The problem is not abstract. When a family in Capão Redondo submits paperwork for a Minha Casa Minha Vida housing unit, that application typically passes through at least three separate city systems, each of which may store its own copy of the same scanned identity document. The redundancy is baked in, a legacy of digitisation campaigns that prioritised speed over architecture. Municipal IT administrators have been working since early 2025 to audit these systems as part of the Prefeitura's broader São Paulo Inteligente programme, launched under Mayor Ricardo Nunes, but the clean-up is nowhere near complete.
Why the Backlog Hits Ordinary Residents Hardest
Storage costs are one part of the equation. Cloud and hybrid storage contracts held by municipal and state agencies are priced per gigabyte, and duplicated image files — which can run to several megabytes each for high-resolution scans — drive those invoices up without delivering any additional service value. That money comes directly from public budgets that also fund health posts in Cidade Tiradentes and bus lanes on Avenida Radial Leste.
The slower, less visible cost is processing lag. Database queries that must sift through duplicate records take longer to return results. In practice, that translates to longer queues at POUPATEMPO service centres — particularly the high-volume units at Itaquera and Sé — where attendants wait for screens to load while residents stand in line. An internal review framework for São Paulo state digital services, referenced in Prodesp's 2024 annual operational report, identified image deduplication as one of the top three recommendations for improving system response times, alongside server consolidation and API standardisation.
The issue sits inside a larger São Paulo story. The city has positioned itself as Latin America's tech capital, with over 1,000 startups operating out of hubs like Cubo Itaú on Rua Cubatão in Paraíso and the TECNOPUC-adjacent cluster in Pinheiros. Several of those startups — including companies working in govtech and document management — have pitched deduplication tools to municipal and state procurement offices. The contrast between the private sector's capacity to solve the problem and the pace of public-sector adoption is a recurring tension in city hall corridors.

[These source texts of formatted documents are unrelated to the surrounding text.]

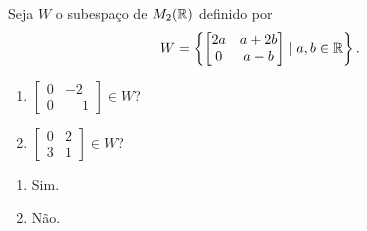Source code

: \documentclass[12pt]{exam}
\begin{document}
\begin{exercicio}
  Seja $W$ o subespa\c{c}o de $M_2(\mathbb{R})$ definido por
  \[
  W = \left\{\begin{bmatrix}2a & a + 2b\\0 & a - b\end{bmatrix} \mid a, b \in \mathbb{R}\right\}.
  \]
  \begin{enumerate}[label={\alph*})]
    \item $\begin{bmatrix}0 & -2\\0 & \phantom{-} 1\end{bmatrix} \in W$?

    \item $\begin{bmatrix}0 & 2\\3 & 1\end{bmatrix} \in W$?
  \end{enumerate}
  \begin{solucao}
    \begin{enumerate}[label={\alph*})]
      \item Sim.

      \item N\~ao.
    \end{enumerate}
  \end{solucao}
\end{exercicio}
\end{document}
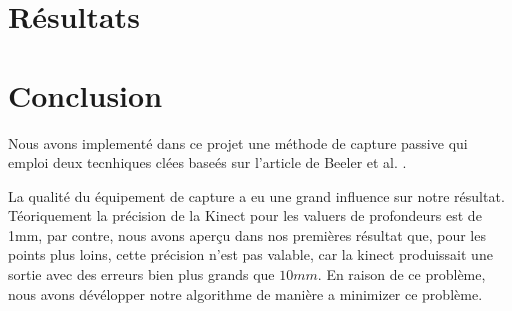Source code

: \documentclass[a4paper,12pt]{article}
\begin{document}
\section{Résultats}

\section{Conclusion}

Nous avons implementé dans ce projet une méthode de capture 
passive qui emploi deux tecnhiques clées baseés sur l'article de Beeler et
al. \cite{Beeler:2011:HPF:2010324.1964970,}.

% 
% 


La qualité du équipement de capture a eu une grand influence sur notre
résultat. Téoriquement la précision de la Kinect pour les valuers de
profondeurs est de 1mm, par contre, nous avons aperçu dans nos
premières résultat que, pour les points plus loins, cette
précision n'est pas valable, car la kinect produissait une sortie avec
des erreurs bien plus grands que $10 mm$. 
En raison de ce problème, nous avons dévélopper notre algorithme de
manière a minimizer ce problème.
\end{document}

What the City Is Doing — and What Residents Can Push For
The São Paulo Inteligente programme includes a specific workstream called Gestão de Ativos Digitais, which is meant to address exactly this class of problem. According to the programme's publicly available 2025 roadmap document, the asset management workstream was scheduled to complete a first-phase audit of image repositories across 12 municipal secretariats by March 2026. Whether that deadline was met has not been confirmed in any public communication from the Secretaria Municipal de Inovação e Tecnologia as of the date of this report.
Civil society organisations that monitor digital governance, including Transparência Brasil, which maintains offices on Rua Bela Cintra in Consolação, have advocated for public disclosure of the audit results. Residents who interact with municipal digital services — particularly those using the SP156 app to file service requests or the Poupatempo Digital portal for document renewals — have a practical stake in whether the clean-up produces measurable improvements in wait times this year.
For now, the most concrete step residents can take is to report system slowdowns through SP156, tagging complaints under the Atendimento Digital category, which feeds directly into the Secretaria's performance tracking dashboard. Enough volume of complaints, city technology officials have noted in public forums, accelerates internal prioritisation. The fix is technical, but the pressure to execute it is political — and in São Paulo, that pressure starts on the ground.